- [TO DO]:
Retype the listing below exactly, pictures removed.

━━━ DATA SHOWN

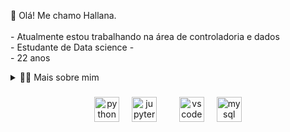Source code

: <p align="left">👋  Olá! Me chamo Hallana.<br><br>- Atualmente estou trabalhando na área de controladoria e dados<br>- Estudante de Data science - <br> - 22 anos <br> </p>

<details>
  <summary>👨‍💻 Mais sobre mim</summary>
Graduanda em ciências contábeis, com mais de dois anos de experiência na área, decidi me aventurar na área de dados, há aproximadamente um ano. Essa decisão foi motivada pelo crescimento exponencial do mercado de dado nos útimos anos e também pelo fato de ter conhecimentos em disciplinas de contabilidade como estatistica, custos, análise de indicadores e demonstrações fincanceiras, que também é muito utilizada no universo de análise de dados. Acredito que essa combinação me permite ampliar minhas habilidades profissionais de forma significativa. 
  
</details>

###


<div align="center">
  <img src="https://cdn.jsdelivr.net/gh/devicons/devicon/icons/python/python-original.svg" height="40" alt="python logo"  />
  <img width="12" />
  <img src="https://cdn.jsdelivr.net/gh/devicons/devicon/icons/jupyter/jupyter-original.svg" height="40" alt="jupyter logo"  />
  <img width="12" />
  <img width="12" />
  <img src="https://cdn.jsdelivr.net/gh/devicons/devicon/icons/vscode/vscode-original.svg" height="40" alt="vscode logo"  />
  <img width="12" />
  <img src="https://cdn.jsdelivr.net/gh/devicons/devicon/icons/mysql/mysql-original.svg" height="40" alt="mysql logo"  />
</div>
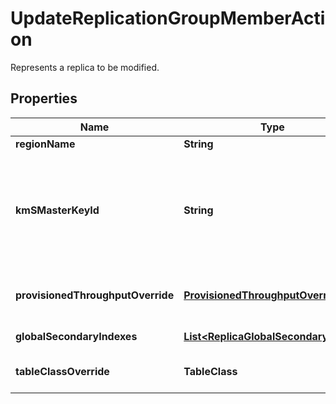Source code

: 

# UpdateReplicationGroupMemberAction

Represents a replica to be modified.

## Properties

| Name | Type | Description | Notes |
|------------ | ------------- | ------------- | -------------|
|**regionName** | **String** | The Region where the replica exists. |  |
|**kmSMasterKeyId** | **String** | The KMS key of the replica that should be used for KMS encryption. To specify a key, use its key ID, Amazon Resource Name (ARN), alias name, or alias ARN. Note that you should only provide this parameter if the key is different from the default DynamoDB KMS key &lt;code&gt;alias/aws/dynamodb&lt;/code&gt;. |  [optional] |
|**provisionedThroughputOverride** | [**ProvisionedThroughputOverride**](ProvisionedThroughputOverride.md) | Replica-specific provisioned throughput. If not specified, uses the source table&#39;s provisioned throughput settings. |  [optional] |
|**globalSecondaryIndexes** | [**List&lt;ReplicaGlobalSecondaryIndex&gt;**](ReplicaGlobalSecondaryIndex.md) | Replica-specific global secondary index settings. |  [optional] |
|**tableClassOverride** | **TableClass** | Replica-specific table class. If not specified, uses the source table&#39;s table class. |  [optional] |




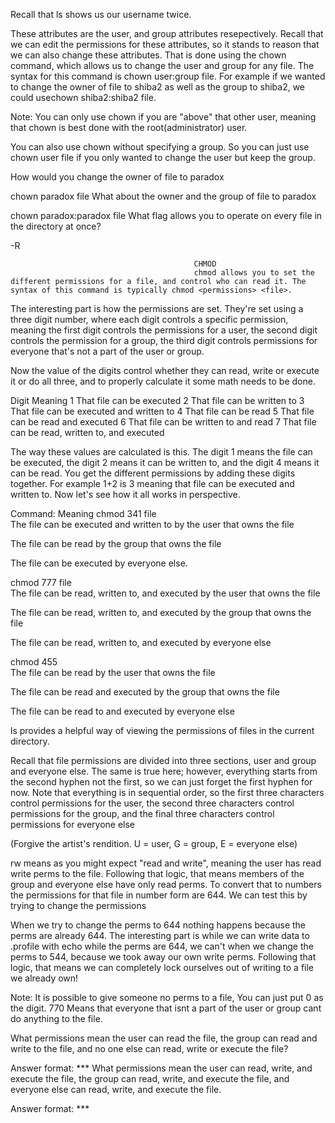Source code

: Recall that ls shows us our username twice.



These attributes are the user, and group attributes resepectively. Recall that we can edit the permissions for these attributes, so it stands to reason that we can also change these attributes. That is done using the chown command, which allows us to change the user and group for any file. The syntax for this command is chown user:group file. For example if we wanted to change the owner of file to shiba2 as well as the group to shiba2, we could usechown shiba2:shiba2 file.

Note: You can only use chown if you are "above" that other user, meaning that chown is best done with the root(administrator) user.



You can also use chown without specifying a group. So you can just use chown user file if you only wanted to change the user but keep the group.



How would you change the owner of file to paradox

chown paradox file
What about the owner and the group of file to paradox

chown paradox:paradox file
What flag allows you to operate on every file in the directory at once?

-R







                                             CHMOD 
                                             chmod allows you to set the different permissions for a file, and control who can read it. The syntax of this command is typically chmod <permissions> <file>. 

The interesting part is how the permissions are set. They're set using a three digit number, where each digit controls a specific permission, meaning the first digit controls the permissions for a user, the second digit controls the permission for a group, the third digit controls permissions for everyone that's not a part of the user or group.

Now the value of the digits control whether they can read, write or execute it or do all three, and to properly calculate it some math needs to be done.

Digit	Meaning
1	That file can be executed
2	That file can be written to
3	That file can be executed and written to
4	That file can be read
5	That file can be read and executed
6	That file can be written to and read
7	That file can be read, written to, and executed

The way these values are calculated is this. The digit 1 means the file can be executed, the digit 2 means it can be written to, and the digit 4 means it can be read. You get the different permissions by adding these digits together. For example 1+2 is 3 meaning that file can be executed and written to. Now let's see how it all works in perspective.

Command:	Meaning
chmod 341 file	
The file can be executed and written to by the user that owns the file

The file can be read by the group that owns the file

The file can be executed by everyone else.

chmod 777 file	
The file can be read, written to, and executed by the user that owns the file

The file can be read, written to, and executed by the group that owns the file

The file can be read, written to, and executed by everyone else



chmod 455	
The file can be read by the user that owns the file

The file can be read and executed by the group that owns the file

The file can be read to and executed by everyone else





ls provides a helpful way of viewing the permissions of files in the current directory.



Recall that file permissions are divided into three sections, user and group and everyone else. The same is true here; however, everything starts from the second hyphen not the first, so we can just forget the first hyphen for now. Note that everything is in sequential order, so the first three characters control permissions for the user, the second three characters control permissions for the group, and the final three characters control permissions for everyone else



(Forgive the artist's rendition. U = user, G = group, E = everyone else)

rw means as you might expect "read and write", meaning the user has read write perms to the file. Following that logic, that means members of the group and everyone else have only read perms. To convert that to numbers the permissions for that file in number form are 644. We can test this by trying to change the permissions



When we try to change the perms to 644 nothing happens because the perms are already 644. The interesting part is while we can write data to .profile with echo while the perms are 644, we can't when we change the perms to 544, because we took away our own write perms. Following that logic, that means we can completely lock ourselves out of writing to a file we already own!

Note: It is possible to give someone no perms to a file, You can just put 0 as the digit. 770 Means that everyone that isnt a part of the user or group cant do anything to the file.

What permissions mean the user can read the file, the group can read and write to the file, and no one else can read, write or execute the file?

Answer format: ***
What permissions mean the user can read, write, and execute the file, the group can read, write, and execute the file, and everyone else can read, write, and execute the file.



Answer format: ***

━━━━━━

- [ANSWER BOX]:
Source code

: <p align="left">👋  Olá! Me chamo Hallana.<br><br>- Atualmente estou trabalhando na área de controladoria e dados<br>- Estudante de Data science - <br> - 22 anos <br> </p>

<details>
  <summary>👨‍💻 Mais sobre mim</summary>
Graduanda em ciências contábeis, com mais de dois anos de experiência na área, decidi me aventurar na área de dados, há aproximadamente um ano. Essa decisão foi motivada pelo crescimento exponencial do mercado de dado nos útimos anos e também pelo fato de ter conhecimentos em disciplinas de contabilidade como estatistica, custos, análise de indicadores e demonstrações fincanceiras, que também é muito utilizada no universo de análise de dados. Acredito que essa combinação me permite ampliar minhas habilidades profissionais de forma significativa. 
  
</details>

###


<div align="center">
  <img src="https://cdn.jsdelivr.net/gh/devicons/devicon/icons/python/python-original.svg" height="40" alt="python logo"  />
  <img width="12" />
  <img src="https://cdn.jsdelivr.net/gh/devicons/devicon/icons/jupyter/jupyter-original.svg" height="40" alt="jupyter logo"  />
  <img width="12" />
  <img width="12" />
  <img src="https://cdn.jsdelivr.net/gh/devicons/devicon/icons/vscode/vscode-original.svg" height="40" alt="vscode logo"  />
  <img width="12" />
  <img src="https://cdn.jsdelivr.net/gh/devicons/devicon/icons/mysql/mysql-original.svg" height="40" alt="mysql logo"  />
</div>
Source code

: 

# UpdateReplicationGroupMemberAction

Represents a replica to be modified.

## Properties

| Name | Type | Description | Notes |
|------------ | ------------- | ------------- | -------------|
|**regionName** | **String** | The Region where the replica exists. |  |
|**kmSMasterKeyId** | **String** | The KMS key of the replica that should be used for KMS encryption. To specify a key, use its key ID, Amazon Resource Name (ARN), alias name, or alias ARN. Note that you should only provide this parameter if the key is different from the default DynamoDB KMS key &lt;code&gt;alias/aws/dynamodb&lt;/code&gt;. |  [optional] |
|**provisionedThroughputOverride** | [**ProvisionedThroughputOverride**](ProvisionedThroughputOverride.md) | Replica-specific provisioned throughput. If not specified, uses the source table&#39;s provisioned throughput settings. |  [optional] |
|**globalSecondaryIndexes** | [**List&lt;ReplicaGlobalSecondaryIndex&gt;**](ReplicaGlobalSecondaryIndex.md) | Replica-specific global secondary index settings. |  [optional] |
|**tableClassOverride** | **TableClass** | Replica-specific table class. If not specified, uses the source table&#39;s table class. |  [optional] |




Source code

: Recall that ls shows us our username twice.



These attributes are the user, and group attributes resepectively. Recall that we can edit the permissions for these attributes, so it stands to reason that we can also change these attributes. That is done using the chown command, which allows us to change the user and group for any file. The syntax for this command is chown user:group file. For example if we wanted to change the owner of file to shiba2 as well as the group to shiba2, we could usechown shiba2:shiba2 file.

Note: You can only use chown if you are "above" that other user, meaning that chown is best done with the root(administrator) user.



You can also use chown without specifying a group. So you can just use chown user file if you only wanted to change the user but keep the group.



How would you change the owner of file to paradox

chown paradox file
What about the owner and the group of file to paradox

chown paradox:paradox file
What flag allows you to operate on every file in the directory at once?

-R







                                             CHMOD 
                                             chmod allows you to set the different permissions for a file, and control who can read it. The syntax of this command is typically chmod <permissions> <file>. 

The interesting part is how the permissions are set. They're set using a three digit number, where each digit controls a specific permission, meaning the first digit controls the permissions for a user, the second digit controls the permission for a group, the third digit controls permissions for everyone that's not a part of the user or group.

Now the value of the digits control whether they can read, write or execute it or do all three, and to properly calculate it some math needs to be done.

Digit	Meaning
1	That file can be executed
2	That file can be written to
3	That file can be executed and written to
4	That file can be read
5	That file can be read and executed
6	That file can be written to and read
7	That file can be read, written to, and executed

The way these values are calculated is this. The digit 1 means the file can be executed, the digit 2 means it can be written to, and the digit 4 means it can be read. You get the different permissions by adding these digits together. For example 1+2 is 3 meaning that file can be executed and written to. Now let's see how it all works in perspective.

Command:	Meaning
chmod 341 file	
The file can be executed and written to by the user that owns the file

The file can be read by the group that owns the file

The file can be executed by everyone else.

chmod 777 file	
The file can be read, written to, and executed by the user that owns the file

The file can be read, written to, and executed by the group that owns the file

The file can be read, written to, and executed by everyone else



chmod 455	
The file can be read by the user that owns the file

The file can be read and executed by the group that owns the file

The file can be read to and executed by everyone else





ls provides a helpful way of viewing the permissions of files in the current directory.



Recall that file permissions are divided into three sections, user and group and everyone else. The same is true here; however, everything starts from the second hyphen not the first, so we can just forget the first hyphen for now. Note that everything is in sequential order, so the first three characters control permissions for the user, the second three characters control permissions for the group, and the final three characters control permissions for everyone else



(Forgive the artist's rendition. U = user, G = group, E = everyone else)

rw means as you might expect "read and write", meaning the user has read write perms to the file. Following that logic, that means members of the group and everyone else have only read perms. To convert that to numbers the permissions for that file in number form are 644. We can test this by trying to change the permissions



When we try to change the perms to 644 nothing happens because the perms are already 644. The interesting part is while we can write data to .profile with echo while the perms are 644, we can't when we change the perms to 544, because we took away our own write perms. Following that logic, that means we can completely lock ourselves out of writing to a file we already own!

Note: It is possible to give someone no perms to a file, You can just put 0 as the digit. 770 Means that everyone that isnt a part of the user or group cant do anything to the file.

What permissions mean the user can read the file, the group can read and write to the file, and no one else can read, write or execute the file?

Answer format: ***
What permissions mean the user can read, write, and execute the file, the group can read, write, and execute the file, and everyone else can read, write, and execute the file.



Answer format: ***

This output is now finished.